The basic purpose of building a data element basic system based on data property rights is to coordinate and promote the data element market with the coordinated development of circulation transactions
The basic purpose of building a data element basic system based on data property rights is to coordinate and promote the data element market with the coordinated development of circulation transactions, income distribution, and security governance. And better coordinate and deal with the digital production relations that are compatible with the development of data productivity. So as to stimulate the play of the multiplier effect of data productivity. However, the construction of a complete data property rights system, data element circulation and trading system. Data element income distribution system and data element governance system is a long-term and complex social system project. Which should be first tried in areas with more developed digital economy in accordance with the principle of “pilot first, point to surface”. “Data Article 20” named “support Zhejiang and other regions and conditional industries, enterprises to try first.” 数字化转型网www.szhzxw.cn
On the basis of accumulating and summarizing the pilot experience, it will be gradually promoted in all areas of the country where conditions permit.

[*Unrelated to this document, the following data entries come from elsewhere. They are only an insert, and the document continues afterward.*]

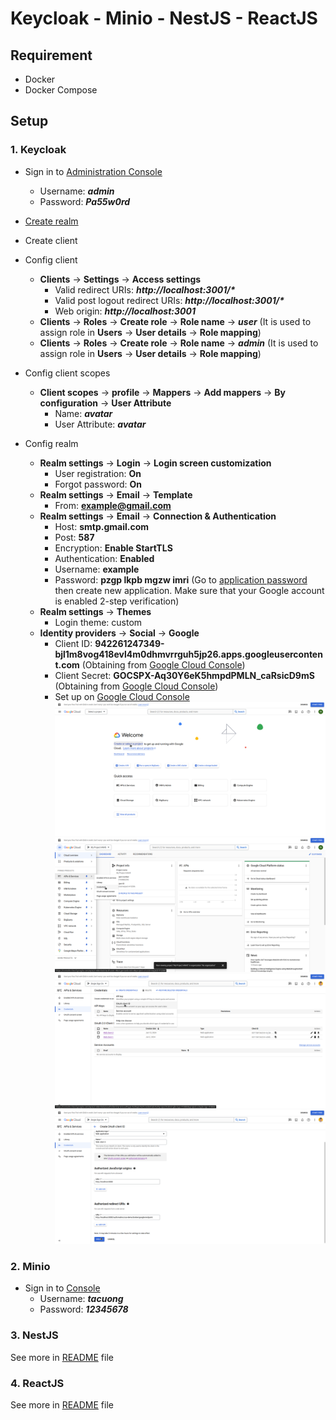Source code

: # Keycloak - Minio - NestJS - ReactJS

## Requirement

- Docker
- Docker Compose

## Setup

### 1. Keycloak

- Sign in to [Administration Console](http://localhost:8080/auth)
  - Username: **_admin_**
  - Password: **_Pa55w0rd_**
- [Create realm](http://localhost:8080/auth/admin/master/console/#/master/add-realm)
- Create client
- Config client
  - **Clients** -> **Settings** -> **Access settings**
    - Valid redirect URIs: **_http://localhost:3001/\*_**
    - Valid post logout redirect URIs: **_http://localhost:3001/\*_**
    - Web origin: **_http://localhost:3001_**
  - **Clients** -> **Roles** -> **Create role** -> **Role name** -> **_user_** (It is used to assign role in **Users** -> **User details** -> **Role mapping**)
  - **Clients** -> **Roles** -> **Create role** -> **Role name** -> **_admin_** (It is used to assign role in **Users** -> **User details** -> **Role mapping**)
- Config client scopes

  - **Client scopes** -> **profile** -> **Mappers** -> **Add mappers** -> **By configuration** -> **User Attribute**
    - Name: **_avatar_**
    - User Attribute: **_avatar_**

- Config realm
  - **Realm settings** -> **Login** -> **Login screen customization**
    - User registration: **On**
    - Forgot password: **On**
  - **Realm settings** -> **Email** -> **Template**
    - From: **example@gmail.com**
  - **Realm settings** -> **Email** -> **Connection & Authentication**
    - Host: **smtp.gmail.com**
    - Post: **587**
    - Encryption: **Enable StartTLS**
    - Authentication: **Enabled**
    - Username: **example**
    - Password: **pzgp lkpb mgzw imri** (Go to [application password](https://myaccount.google.com/u/1/apppasswords?utm_source=google-account&utm_medium=myaccountsecurity&utm_campaign=tsv-settings&rapt=AEjHL5Plx2bKft72Pe59WiQvx0cqln1Ie44-gwHxFt6186SNJ9JlO-TgS_LuFVj1tg3WMyBPip4C6eyYgmaOYmfIThFHUgTaEsaHdUorT_VugxnnwwqFHgg) then create new application. Make sure that your Google account is enabled 2-step verification)
  - **Realm settings** -> **Themes**
    - Login theme: custom
  - **Identity providers** -> **Social** -> **Google**
    - Client ID: **942261247349-bjl1m8vog418evl4m0dhmvrrguh5jp26.apps.googleusercontent.com** (Obtaining from [Google Cloud Console](https://console.cloud.google.com))
    - Client Secret: **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** (Obtaining from [Google Cloud Console](https://console.cloud.google.com))
    - Set up on [Google Cloud Console](https://console.cloud.google.com)
      ![create project gcs](./images/gcs-create-project.png)
      ![create credential gcs](./images/gcs-create-credential.png)
      ![create oauth gcs](./images/gcs-create-oauth.png)
      ![oauth info gcs](./images/gcs-oauth-info.png)

### 2. Minio

- Sign in to [Console](http://localhost:9001/login)
  - Username: **_tacuong_**
  - Password: **_12345678_**

### 3. NestJS

See more in [README](./nestjs/README.md) file

### 4. ReactJS

See more in [README](./reactjs/README.md) file
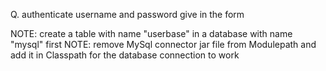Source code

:Q. authenticate username and password give in the form

NOTE: create a table with name "userbase" in a database with name "mysql" first
NOTE: remove MySql connector jar file from Modulepath and add it in Classpath for the database connection to work
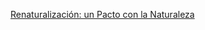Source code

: [Renaturalización: un Pacto con la Naturaleza](https://sharebox.lsce.ipsl.fr/index.php/s/SfqNb9MtyAli5by)
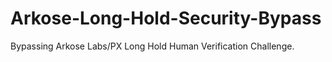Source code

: # Arkose-Long-Hold-Security-Bypass
Bypassing Arkose Labs/PX Long Hold Human Verification Challenge.
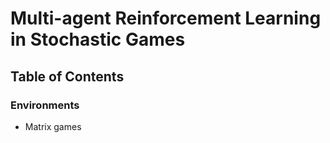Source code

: # Multi-agent Reinforcement Learning in Stochastic Games

## Table of Contents

### Environments

* Matrix games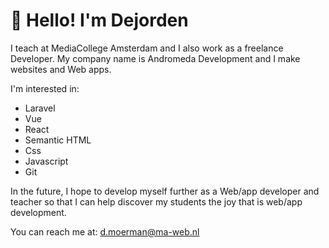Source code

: # 👋 Hello! I'm Dejorden

I teach at MediaCollege Amsterdam and I also work as a freelance Developer. My company name is Andromeda Development and I make websites and Web apps.

I'm interested in:
- Laravel
- Vue
- React
- Semantic HTML
- Css
- Javascript
- Git

In the future, I hope to develop myself further as a Web/app developer and teacher so that I can help discover my students the joy that is web/app development.

You can reach me at: d.moerman@ma-web.nl
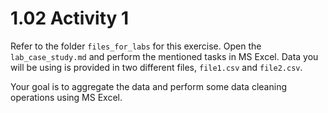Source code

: # 1.02 Activity 1

Refer to the folder `files_for_labs` for this exercise. Open the `lab_case_study.md` and perform the mentioned tasks in MS Excel. Data you will be using is provided in two different files, `file1.csv` and `file2.csv`.

Your goal is to aggregate the data and perform some data cleaning operations using MS Excel.
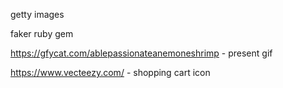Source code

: getty images

faker ruby gem

https://gfycat.com/ablepassionateanemoneshrimp - present gif

https://www.vecteezy.com/ - shopping cart icon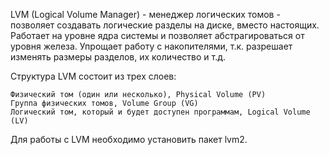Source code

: LVM (Logical Volume Manager) - менеджер логических томов - позволяет создавать логические разделы на диске, вместо настоящих. Работает на уровне ядра системы и позволяет абстрагироваться от уровня железа. Упрощает работу с накопителями, т.к. разрешает изменять размеры разделов, их количество и т.д.

Структура LVM состоит из трех слоев:

    Физический том (один или несколько), Physical Volume (PV)
    Группа физических томов, Volume Group (VG)
    Логический том, который и будет доступен программам, Logical Volume (LV)

Для работы с LVM необходимо установить пакет lvm2.
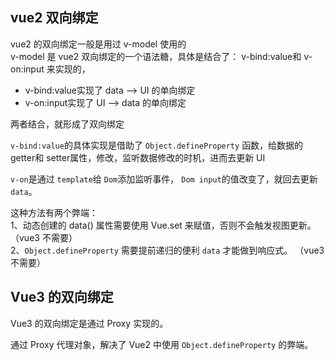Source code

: ## vue2 双向绑定

vue2 的双向绑定一般是用过 v-model 使用的  
v-model 是 vue2 双向绑定的一个语法糖，具体是结合了： v-bind:value和 v-on:input 来实现的，  
+ v-bind:value实现了 data  --> UI 的单向绑定
+ v-on:input实现了  UI --> data 的单向绑定

两者结合，就形成了双向绑定

`v-bind:value`的具体实现是借助了 `Object.defineProperty` 函数，给数据的 getter和 setter属性，修改，监听数据修改的时机，进而去更新 UI

`v-on`是通过 `template`给 `Dom`添加监听事件， `Dom input`的值改变了，就回去更新 `data`。

这种方法有两个弊端：  
1、动态创建的 data() 属性需要使用 Vue.set 来赋值，否则不会触发视图更新。（vue3 不需要）  
2、`Object.defineProperty` 需要提前递归的便利 `data` 才能做到响应式。 （vue3 不需要）

## Vue3 的双向绑定
Vue3 的双向绑定是通过 Proxy 实现的。

通过 Proxy 代理对象，解决了 Vue2 中使用 `Object.defineProperty` 的弊端。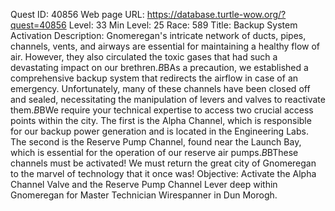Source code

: Quest ID: 40856
Web page URL: https://database.turtle-wow.org/?quest=40856
Level: 33
Min Level: 25
Race: 589
Title: Backup System Activation
Description: Gnomeregan's intricate network of ducts, pipes, channels, vents, and airways are essential for maintaining a healthy flow of air. However, they also circulated the toxic gases that had such a devastating impact on our brethren.$B$BAs a precaution, we established a comprehensive backup system that redirects the airflow in case of an emergency. Unfortunately, many of these channels have been closed off and sealed, necessitating the manipulation of levers and valves to reactivate them.$B$BWe require your technical expertise to access two crucial access points within the city. The first is the Alpha Channel, which is responsible for our backup power generation and is located in the Engineering Labs. The second is the Reserve Pump Channel, found near the Launch Bay, which is essential for the operation of our reserve air pumps.$B$BThese channels must be activated! We must return the great city of Gnomeregan to the marvel of technology that it once was!
Objective: Activate the Alpha Channel Valve and the Reserve Pump Channel Lever deep within Gnomeregan for Master Technician Wirespanner in Dun Morogh.
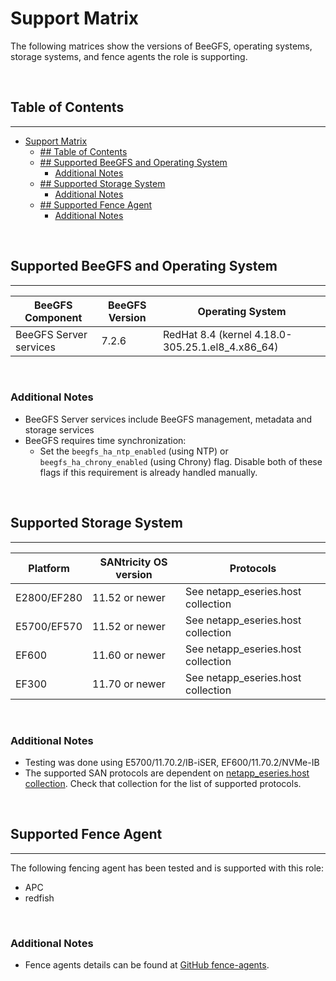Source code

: # Support Matrix
The following matrices show the versions of BeeGFS, operating systems, storage systems, and fence agents the role is
supporting.

<br>

## Table of Contents
------------
- [Support Matrix](#support-matrix)
  - [## Table of Contents](#-table-of-contents)
  - [## Supported BeeGFS and Operating System](#-supported-beegfs-and-operating-system)
    - [Additional Notes](#additional-notes)
  - [## Supported Storage System](#-supported-storage-system)
    - [Additional Notes](#additional-notes-1)
  - [## Supported Fence Agent](#-supported-fence-agent)
    - [Additional Notes](#additional-notes-2)

<br>

<a name="supported-beegfs-and-operating-system"></a>
## Supported BeeGFS and Operating System
------------
| BeeGFS Component       | BeeGFS Version | Operating System                                 |
| ---------------------- |----------------|--------------------------------------------------|
| BeeGFS Server services | 7.2.6          | RedHat 8.4 (kernel 4.18.0-305.25.1.el8_4.x86_64) |

<br>

### Additional Notes
- BeeGFS Server services include BeeGFS management, metadata and storage services
- BeeGFS requires time synchronization:
    - Set the `beegfs_ha_ntp_enabled` (using NTP) or `beegfs_ha_chrony_enabled` (using Chrony) flag. Disable both of
      these flags if this requirement is already handled manually.

<br>

<a name="supported-storage-system"></a>
## Supported Storage System
------------
| Platform     | SANtricity OS version | Protocols                         |
| -------------| --------------------- | --------------------------------- |
| E2800/EF280  | 11.52 or newer        | See netapp_eseries.host collection |
| E5700/EF570  | 11.52 or newer        | See netapp_eseries.host collection |
| EF600        | 11.60 or newer        | See netapp_eseries.host collection |
| EF300        | 11.70 or newer        | See netapp_eseries.host collection |

<br>

### Additional Notes
- Testing was done using E5700/11.70.2/IB-iSER, EF600/11.70.2/NVMe-IB
- The supported SAN protocols are dependent on [netapp_eseries.host collection](https://galaxy.ansible.com/netapp_eseries/host).
  Check that collection for the list of supported protocols.

<br>

<a name="supported-fence-agent"></a>
## Supported Fence Agent
------------
The following fencing agent has been tested and is supported with this role:
- APC
- redfish

<br>

### Additional Notes
- Fence agents details can be found at [GitHub fence-agents](https://github.com/ClusterLabs/fence-agents).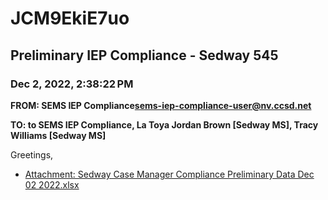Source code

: # JCM9EkiE7uo
## Preliminary IEP Compliance - Sedway 545
### Dec 2, 2022, 2:38:22 PM
**FROM: SEMS IEP Compliance<sems-iep-compliance-user@nv.ccsd.net>**

**TO: to SEMS IEP Compliance, La Toya Jordan Brown [Sedway MS], Tracy Williams [Sedway MS]**


Greetings, 





* [Attachment: Sedway Case Manager Compliance Preliminary Data Dec 02 2022.xlsx](JCM9EkiE7uo-attachment-1.xlsx)
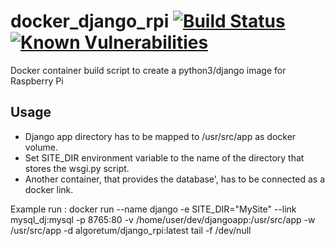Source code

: # docker_django_rpi [![Build Status](https://travis-ci.org/zsolthajdu/docker_django_rpi.svg?branch=master)](https://travis-ci.org/zsolthajdu/docker_django_rpi)  [![Known Vulnerabilities](https://snyk.io/test/github/zsolthajdu/docker_django_rpi/badge.svg)](https://snyk.io/test/github/zsolthajdu/docker_django_rpi)

Docker container build script to create a python3/django image for Raspberry Pi

## Usage
* Django app directory has to be mapped to /usr/src/app as docker volume.
* Set SITE_DIR environment variable to the name of the directory that stores the wsgi.py script.
* Another container, that provides the database', has to be connected as a docker link.

Example run : docker run --name django -e SITE_DIR="MySite" --link mysql_dj:mysql -p 8765:80 -v /home/user/dev/djangoapp:/usr/src/app -w /usr/src/app -d algoretum/django_rpi:latest tail -f /dev/null

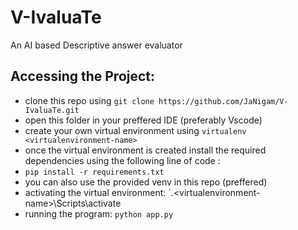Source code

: # V-IvaluaTe
An AI based Descriptive answer evaluator 

## Accessing the Project:
- clone this repo using `git clone https://github.com/JaNigam/V-IvaluaTe.git`
- open this folder in your preffered IDE (preferably Vscode)
- create your own virtual environment using `virtualenv <virtualenvironment-name>`
- once the virtual environment is created install the required dependencies using the following line of code :
- `pip install -r requirements.txt`
- you can also use the provided venv in this repo (preffered)
- activating the virtual environment: `.\<virtualenvironment-name>\Scripts\activate
- running the program: `python app.py`
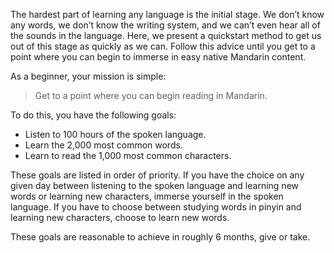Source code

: The hardest part of learning any language is the initial stage. We don’t know any words, we don’t know the writing system, and we can’t even hear all of the sounds in the language. Here, we present a quickstart method to get us out of this stage as quickly as we can. Follow this advice until you get to a point where you can begin to immerse in easy native Mandarin content.

As a beginner, your mission is simple:

> Get to a point where you can begin reading in Mandarin.

To do this, you have the following goals:

* Listen to 100 hours of the spoken language.
* Learn the 2,000 most common words.
* Learn to read the 1,000 most common characters.

These goals are listed in order of priority. If you have the choice on any given day between listening to the spoken language and learning new words or learning new characters, immerse yourself in the spoken language. If you have to choose between studying words in pinyin and learning new characters, choose to learn new words.

These goals are reasonable to achieve in roughly 6 months, give or take.
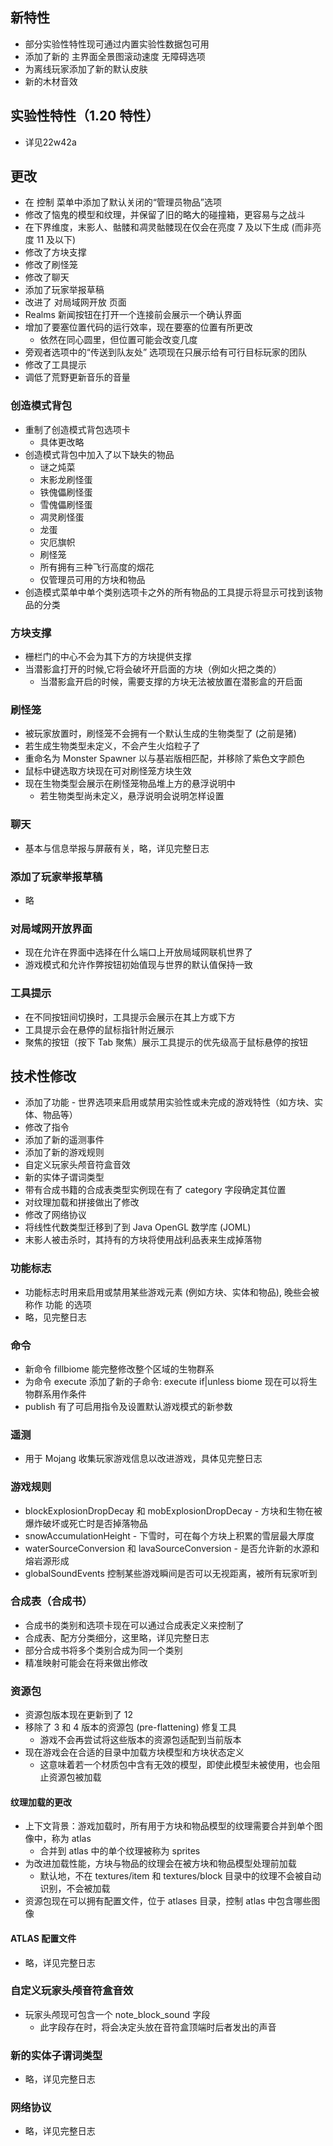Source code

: ## 新特性
* 部分实验性特性现可通过内置实验性数据包可用
* 添加了新的 主界面全景图滚动速度 无障碍选项
* 为离线玩家添加了新的默认皮肤
* 新的木材音效
## 实验性特性（1.20 特性）
* 详见22w42a
## 更改
* 在 控制 菜单中添加了默认关闭的“管理员物品”选项
* 修改了恼鬼的模型和纹理，并保留了旧的略大的碰撞箱，更容易与之战斗
* 在下界维度，末影人、骷髅和凋灵骷髅现在仅会在亮度 7 及以下生成 (而非亮度 11 及以下)
* 修改了方块支撑
* 修改了刷怪笼
* 修改了聊天
* 添加了玩家举报草稿
* 改进了 对局域网开放 页面
* Realms 新闻按钮在打开一个连接前会展示一个确认界面
* 增加了要塞位置代码的运行效率，现在要塞的位置有所更改
	* 依然在同心圆里，但位置可能会改变几度
* 旁观者选项中的“传送到队友处” 选项现在只展示给有可行目标玩家的团队
* 修改了工具提示
* 调低了荒野更新音乐的音量
### 创造模式背包
* 重制了创造模式背包选项卡
	* 具体更改略
* 创造模式背包中加入了以下缺失的物品
	* 谜之炖菜
	* 末影龙刷怪蛋
	* 铁傀儡刷怪蛋
	* 雪傀儡刷怪蛋
	* 凋灵刷怪蛋
	* 龙蛋
	* 灾厄旗帜
	* 刷怪笼
	* 所有拥有三种飞行高度的烟花
	* 仅管理员可用的方块和物品
* 创造模式菜单中单个类别选项卡之外的所有物品的工具提示将显示可找到该物品的分类
### 方块支撑
* 栅栏门的中心不会为其下方的方块提供支撑
* 当潜影盒打开的时候,它将会破坏开启面的方块（例如火把之类的）
	* 当潜影盒开启的时候，需要支撑的方块无法被放置在潜影盒的开启面
### 刷怪笼
* 被玩家放置时，刷怪笼不会拥有一个默认生成的生物类型了 (之前是猪)
* 若生成生物类型未定义，不会产生火焰粒子了
* 重命名为 Monster Spawner 以与基岩版相匹配，并移除了紫色文字颜色
* 鼠标中键选取方块现在可对刷怪笼方块生效
* 现在生物类型会展示在刷怪笼物品堆上方的悬浮说明中
	* 若生物类型尚未定义，悬浮说明会说明怎样设置
### 聊天
* 基本与信息举报与屏蔽有关，略，详见完整日志
### 添加了玩家举报草稿
* 略
### 对局域网开放界面
* 现在允许在界面中选择在什么端口上开放局域网联机世界了
* 游戏模式和允许作弊按钮初始值现与世界的默认值保持一致
### 工具提示
* 在不同按钮间切换时，工具提示会展示在其上方或下方
* 工具提示会在悬停的鼠标指针附近展示
* 聚焦的按钮（按下 Tab 聚焦）展示工具提示的优先级高于鼠标悬停的按钮
## 技术性修改
* 添加了功能 - 世界选项来启用或禁用实验性或未完成的游戏特性（如方块、实体、物品等）
* 修改了指令
* 添加了新的遥测事件
* 添加了新的游戏规则
* 自定义玩家头颅音符盒音效
* 新的实体子谓词类型
* 带有合成书籍的合成表类型实例现在有了 category 字段确定其位置
* 对纹理加载和拼接做出了修改
* 修改了网络协议
* 将线性代数类型迁移到了到 Java OpenGL 数学库 (JOML)
* 末影人被击杀时，其持有的方块将使用战利品表来生成掉落物
### 功能标志
* 功能标志时用来启用或禁用某些游戏元素 (例如方块、实体和物品), 晚些会被称作 功能 的选项
* 略，见完整日志
### 命令
* 新命令 fillbiome 能完整修改整个区域的生物群系
* 为命令 execute 添加了新的子命令: execute if|unless biome 现在可以将生物群系用作条件
* publish 有了可启用指令及设置默认游戏模式的新参数
### 遥测
* 用于 Mojang 收集玩家游戏信息以改进游戏，具体见完整日志
### 游戏规则
* blockExplosionDropDecay 和 mobExplosionDropDecay - 方块和生物在被爆炸破坏或死亡时是否掉落物品
* snowAccumulationHeight - 下雪时，可在每个方块上积累的雪层最大厚度
* waterSourceConversion 和 lavaSourceConversion - 是否允许新的水源和熔岩源形成
* globalSoundEvents 控制某些游戏瞬间是否可以无视距离，被所有玩家听到
### 合成表（合成书）
* 合成书的类别和选项卡现在可以通过合成表定义来控制了
* 合成表、配方分类细分，这里略，详见完整日志
* 部分合成书将多个类别合成为同一个类别
* 精准映射可能会在将来做出修改
### 资源包
* 资源包版本现在更新到了 12
* 移除了 3 和 4 版本的资源包 (pre-flattening) 修复工具
	* 游戏不会再尝试将这些版本的资源包适配到当前版本
* 现在游戏会在合适的目录中加载方块模型和方块状态定义
	* 这意味着若一个材质包中含有无效的模型，即使此模型未被使用，也会阻止资源包被加载
#### 纹理加载的更改
* 上下文背景：游戏加载时，所有用于方块和物品模型的纹理需要合并到单个图像中，称为 atlas
	* 合并到 atlas 中的单个纹理被称为 sprites
* 为改进加载性能，方块与物品的纹理会在被方块和物品模型处理前加载
	* 默认地，不在 textures/item 和 textures/block 目录中的纹理不会被自动识别，不会被加载
* 资源包现在可以拥有配置文件，位于 atlases 目录，控制 atlas 中包含哪些图像
#### ATLAS 配置文件
* 略，详见完整日志
### 自定义玩家头颅音符盒音效
* 玩家头颅现可包含一个 note_block_sound 字段
	* 此字段存在时，将会决定头放在音符盒顶端时后者发出的声音
### 新的实体子谓词类型
* 略，详见完整日志
### 网络协议
* 略，详见完整日志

On this basis, gradually build a “1+N” system system with “Data 20” as the program, where “1” in the “1+N” system system refers to the CPC Central Committee and The State Council’s “Opinions on Building a more perfect Market-oriented allocation system of factors” (” Data 20 “), “N” refers to the introduction of a number of complete supporting regulations around “Data 20”. These supporting regulations mainly focus on the establishment of a sound independent and complete data property rights. Data circulation and transaction, data income and distribution and data governance and other basic systems. Dnd the introduction of corresponding technical standards. The complete system of “1+N” data elements basic system to the national law. And ultimately form a 2.0 “1+N” data elements legal system. That is, the law of number weight and its matching data law system.
本文由数字化转型网(www.szhzxw.cn)转载而成,来源于国脉数据资产;编辑/翻译:数字化转型网宁檬树。
免责声明: 本网站(https://www.szhzxw.cn/)内容主要来自原创、合作媒体供稿和第三方投稿,凡在本网站出现的信息,均仅供参考。本网站将尽力确保所提供信息的准确性及可靠性,但不保证有关资料的准确性及可靠性,读者在使用前请进一步核实,并对任何自主决定的行为负责。本网站对有关资料所引致的错误、不确或遗漏,概不负任何法律责任。
本网站刊载的所有内容(包括但不仅限文字、图片、LOGO、音频、视频、软件、程序等) 版权归原作者所有。任何单位或个人认为本网站中的内容可能涉嫌侵犯其知识产权或存在不实内容时,请及时通知本站,予以删除。